Wages are a key election battleground

Pay packets have stagnated.

Pay packets have stagnated.

With the federal election in full swing, there are countless campaigns underway – not only from the parties vying for seats themselves, but also business groups, lobby groups and unions seeking to get their issues on the national agenda. 

Increasingly shaping up as a major issue is wage growth, and with the Australian Council of Trade Unions spending big on their ‘Change the Rules’ campaign, wages have become a major battleground in 2019. 

The Australian Council of Trade Unions (ACTU) want to see wages boosted for workers through a number of different policies; a reduction in the number of workers employed on casual contracts, reforming labour hire and contractor regulations, a restoration of penalty rates, and the introduction of industry bargaining. 

The campaign isn’t without merit – wages in Australia have been stagnating for years. 

In the most recent Wage Price Index data published by the ABS, wages grew at only 0.5% for the quarter ending in December to leave wage growth at just 2.3%. 

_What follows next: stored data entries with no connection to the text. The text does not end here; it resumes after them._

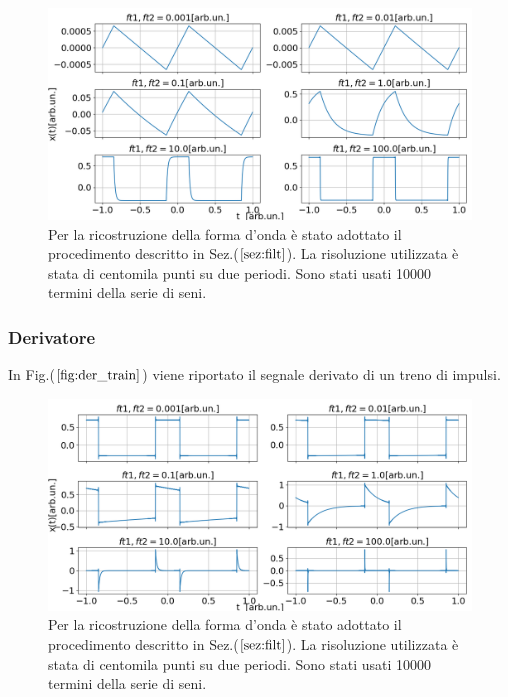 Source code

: \documentclass{article}
\begin{document}
                    \begin{figure}[H]
                        \centering
                        \includegraphics[width=1\textwidth]{int_train.png} %
                        \caption{Per la ricostruzione della forma d'onda è stato adottato 
                        il procedimento descritto in Sez.($\ref{sez:filt}$).
                        La risoluzione utilizzata è stata di centomila punti su due periodi.
                        Sono stati usati 10000 termini della serie di seni.}
                        \label{fig:int_train}
                    \end{figure}               

            \subsubsection{Derivatore}
                In Fig.($\ref{fig:der_train}$) viene riportato il segnale derivato di un treno di impulsi.     
                    
                    \begin{figure}[H]
                        \centering
                        \includegraphics[width=1\textwidth]{der_train.png} %
                        \caption{Per la ricostruzione della forma d'onda è stato adottato 
                        il procedimento descritto in Sez.($\ref{sez:filt}$).
                        La risoluzione utilizzata è stata di centomila punti su due periodi.
                        Sono stati usati 10000 termini della serie di seni.}
                        \label{fig:der_train}
                    \end{figure}    
\end{document}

Over the 15-year period between 1998 and 2013, wages on average grew by 3.5% or more. Since 2012, wages haven’t grown by more than 3%, including a record low of 1.9% in 2017. 

This slow wage growth is hurting the Morrison government, not only from the standpoint of Australians earning less, but also damaging the most recent Federal Budget, which assumed wages growth averaging 2.75% over the 2018/19 period. 

And it’s not just unions who are concerned with the lack of wage growth. 

Speaking to the House of Representatives Economics Committee in February, the Reserve Bank Governor, Phillip Lowe, pointed to stagnant consumer spending as a result of low wage growth. 

“The underlying issue is the lack of income growth,” Lowe said. 

“Many people borrowed, I think, assuming incomes would grow at the old rate and they haven’t. They’re having more difficulty, they’ve got less free cash and so they can’t spend in a way. This is why I put so much emphasis on the need for a pick-up in wage growth.” 

You could be forgiven for thinking that although growth is slow, these numbers show that Australians are still better off on a year-to-year basis. 

Living costs are growing faster than household incomes at a rate of 2.9% over the last three years, according to ABS data. 

Ben Phillips, an associate professor at the Australian National University, has published modelling showing what he terms an ‘income recession’.  

Taking into account disposable income data, CPI and population growth, the modelling shows negative growth in living standards driven by slow wage growth. 

The problem of wage growth is accepted more readily by Labor and the union movement than the current Federal Government. 

Speaking on The Project in October 2018, Jobs and Industrial Relations Minister Kelly O’Dwyer said wage growth had been steady. 

“Over the last 10 years, we’ve actually seen wages increase by around 30% and inflation increase by around 20%. Certainly, wages haven’t grown as fast as people might like, but wages have grown steadily over that period of time.” Ms O’Dwyer said. 

This claim was assessed as “not the full story” by the RMIT ABC Fact Check. 

Regardless, it is generally viewed as a problem that needs to be addressed. 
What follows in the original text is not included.